Ce n’est pas une mince affaire de distinguer le message des manifestations hebdomadaires, tant son expression semble, la plupart du temps, mu d’abord par une acrimonie contre le pouvoir, les médias dits ‘mainstream’ et à peu près tous les partis.

Un contenu antisystème majoritairement d’extrême-droite, parfois catholique intégriste, voisine avec une vulgate écologiste de la marge et de la médecine alternative. Ils ont en commun un rapport assez distant avec la vérité factuelle et méfiant envers l’expertise scientifique. 

Il y a les éructations graveleuses de Jean-Marie Bigard, embarrassantes de Francis Lalanne, les tentatives de récupération par des satellites opportunistes du RN, Nicolas Dupont-Aignan et Florian Philippot, qui perdent en crédibilité ce qu’ils gagnent en posture tribunicienne. 

Il y a aussi les inquiétudes argumentées de l’association La Quadrature du net qui souligne –pour le coup avec pertinence - les risques du monde de surveillance qui peut aller avec la banalisation de la technologie du traçing. 

D’ailleurs la CNIL s’inquiète d’une éventuelle utilisation par la police (pour des enquêtes criminelles) du traçage généralisé que représente cet instrument sanitairement utile. Malheureusement le propos de vigilance essentielle pour les libertés se noie dans une marée de vociférations parfois haineuses. 

Les antipass sanitaire et antivax se présentent comme des résistants. 

Oui… summum de l’escroquerie intellectuelle. Ces Jean Moulin à vent ou à parole, les leaders autoproclamés de la ‘résistance à la dictature sanitaire’, utilisent le mythe du héros qui dit non. ‘Penser, c'est dire non’ disait le philosophe Alain.

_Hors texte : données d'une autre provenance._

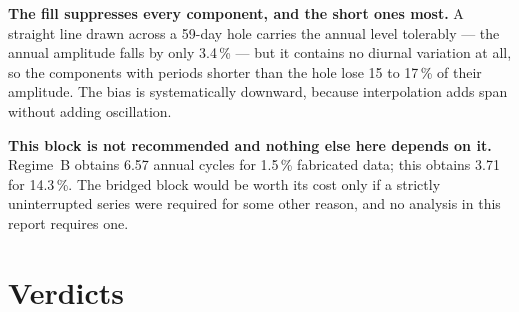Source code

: \documentclass[11pt,a4paper]{article}
\begin{document}

\textbf{The fill suppresses every component, and the short ones most.} A straight
line drawn across a 59-day hole carries the annual level tolerably --- the annual
amplitude falls by only 3.4\,\% --- but it contains no diurnal variation at all,
so the components with periods shorter than the hole lose 15 to 17\,\% of their
amplitude. The bias is systematically downward, because interpolation adds span
without adding oscillation.

\textbf{This block is not recommended and nothing else here depends on it.}
Regime~B obtains 6.57 annual cycles for 1.5\,\% fabricated data; this obtains
3.71 for 14.3\,\%. The bridged block would be worth its cost only if a strictly
uninterrupted series were required for some other reason, and no analysis in this
report requires one.

\section{Verdicts}
\end{document}
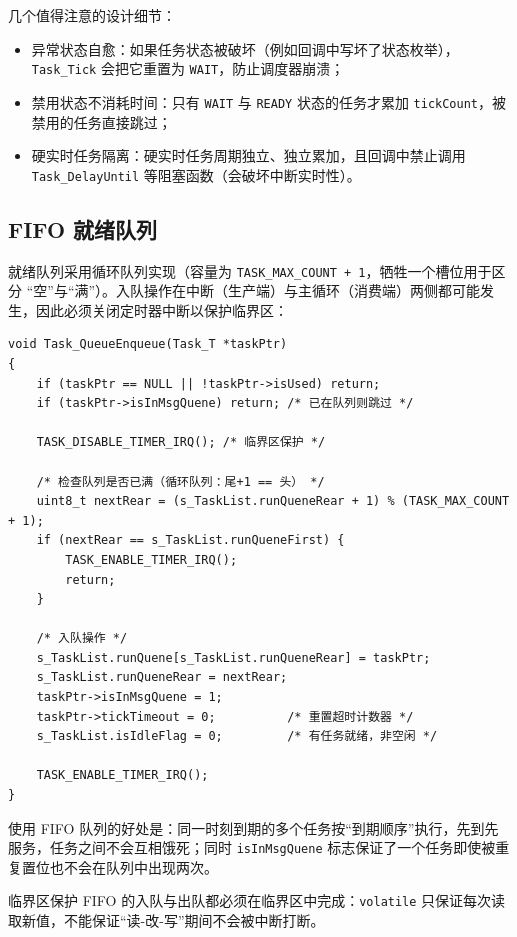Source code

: 几个值得注意的设计细节：

\begin{itemize}
\item 异常状态自愈：如果任务状态被破坏（例如回调中写坏了状态枚举）， \texttt{Task\_Tick} 会把它重置为 \texttt{WAIT}，防止调度器崩溃；
\item 禁用状态不消耗时间：只有 \texttt{WAIT} 与 \texttt{READY} 状态的任务才累加 \texttt{tickCount}，被禁用的任务直接跳过；
\item 硬实时任务隔离：硬实时任务周期独立、独立累加，且回调中禁止调用 \texttt{Task\_DelayUntil} 等阻塞函数（会破坏中断实时性）。
\end{itemize}

\subsection{FIFO 就绪队列}

就绪队列采用循环队列实现（容量为 \texttt{TASK\_MAX\_COUNT + 1}，牺牲一个槽位用于区分 “空”与“满”）。入队操作在中断（生产端）与主循环（消费端）两侧都可能发生，因此必须关闭定时器中断以保护临界区：

\begin{lstlisting}[style=c]
void Task_QueueEnqueue(Task_T *taskPtr)
{
    if (taskPtr == NULL || !taskPtr->isUsed) return;
    if (taskPtr->isInMsgQuene) return; /* 已在队列则跳过 */

    TASK_DISABLE_TIMER_IRQ(); /* 临界区保护 */

    /* 检查队列是否已满（循环队列：尾+1 == 头） */
    uint8_t nextRear = (s_TaskList.runQueneRear + 1) % (TASK_MAX_COUNT + 1);
    if (nextRear == s_TaskList.runQueneFirst) {
        TASK_ENABLE_TIMER_IRQ();
        return;
    }

    /* 入队操作 */
    s_TaskList.runQuene[s_TaskList.runQueneRear] = taskPtr;
    s_TaskList.runQueneRear = nextRear;
    taskPtr->isInMsgQuene = 1;
    taskPtr->tickTimeout = 0;          /* 重置超时计数器 */
    s_TaskList.isIdleFlag = 0;         /* 有任务就绪，非空闲 */

    TASK_ENABLE_TIMER_IRQ();
}
\end{lstlisting}

使用 FIFO 队列的好处是：同一时刻到期的多个任务按“到期顺序”执行，先到先服务，任务之间不会互相饿死；同时 \texttt{isInMsgQuene} 标志保证了一个任务即使被重复置位也不会在队列中出现两次。

\begin{anybox}{临界区保护}
FIFO 的入队与出队都必须在临界区中完成：\texttt{volatile} 只保证每次读取新值，不能保证“读-改-写”期间不会被中断打断。
\end{anybox}

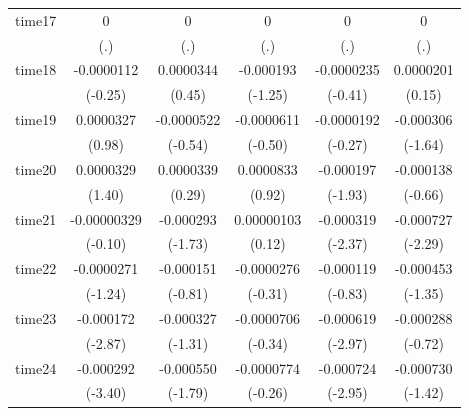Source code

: \begin{table}[htbp]
\begin{tabular}{l*{5}{c}}
time17      &           0         &           0         &           0         &           0         &           0         \\
            &         (.)         &         (.)         &         (.)         &         (.)         &         (.)         \\
time18      &  -0.0000112         &   0.0000344         &   -0.000193         &  -0.0000235         &   0.0000201         \\
            &     (-0.25)         &      (0.45)         &     (-1.25)         &     (-0.41)         &      (0.15)         \\
time19      &   0.0000327         &  -0.0000522         &  -0.0000611         &  -0.0000192         &   -0.000306         \\
            &      (0.98)         &     (-0.54)         &     (-0.50)         &     (-0.27)         &     (-1.64)         \\
time20      &   0.0000329         &   0.0000339         &   0.0000833         &   -0.000197         &   -0.000138         \\
            &      (1.40)         &      (0.29)         &      (0.92)         &     (-1.93)         &     (-0.66)         \\
time21      & -0.00000329         &   -0.000293         &  0.00000103         &   -0.000319\sym{*}  &   -0.000727\sym{*}  \\
            &     (-0.10)         &     (-1.73)         &      (0.12)         &     (-2.37)         &     (-2.29)         \\
time22      &  -0.0000271         &   -0.000151         &  -0.0000276         &   -0.000119         &   -0.000453         \\
            &     (-1.24)         &     (-0.81)         &     (-0.31)         &     (-0.83)         &     (-1.35)         \\
time23      &   -0.000172\sym{**} &   -0.000327         &  -0.0000706         &   -0.000619\sym{**} &   -0.000288         \\
            &     (-2.87)         &     (-1.31)         &     (-0.34)         &     (-2.97)         &     (-0.72)         \\
time24      &   -0.000292\sym{***}&   -0.000550         &  -0.0000774         &   -0.000724\sym{**} &   -0.000730         \\
            &     (-3.40)         &     (-1.79)         &     (-0.26)         &     (-2.95)         &     (-1.42)         \\

\end{tabular}
\end{table}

Le philosophe Abdenour Bidar démontre, lui, que l’un des traits de l’esprit français, c’est de savoir dire non. Un non à l’oppression (la Révolution), un non à la soumission (les communards ou de Gaulle, chacun dans son genre, refusent d’abdiquer). 

Et puis nos auteurs monuments nationaux : Hugo, un non républicain à Napoléon III, le ‘non’ anar de Brassens au chauvinisme, aux flics, au mariage, à la religion, à l’ordre établi. Mais le ‘Non’ français est détourné par les manifestants du samedi.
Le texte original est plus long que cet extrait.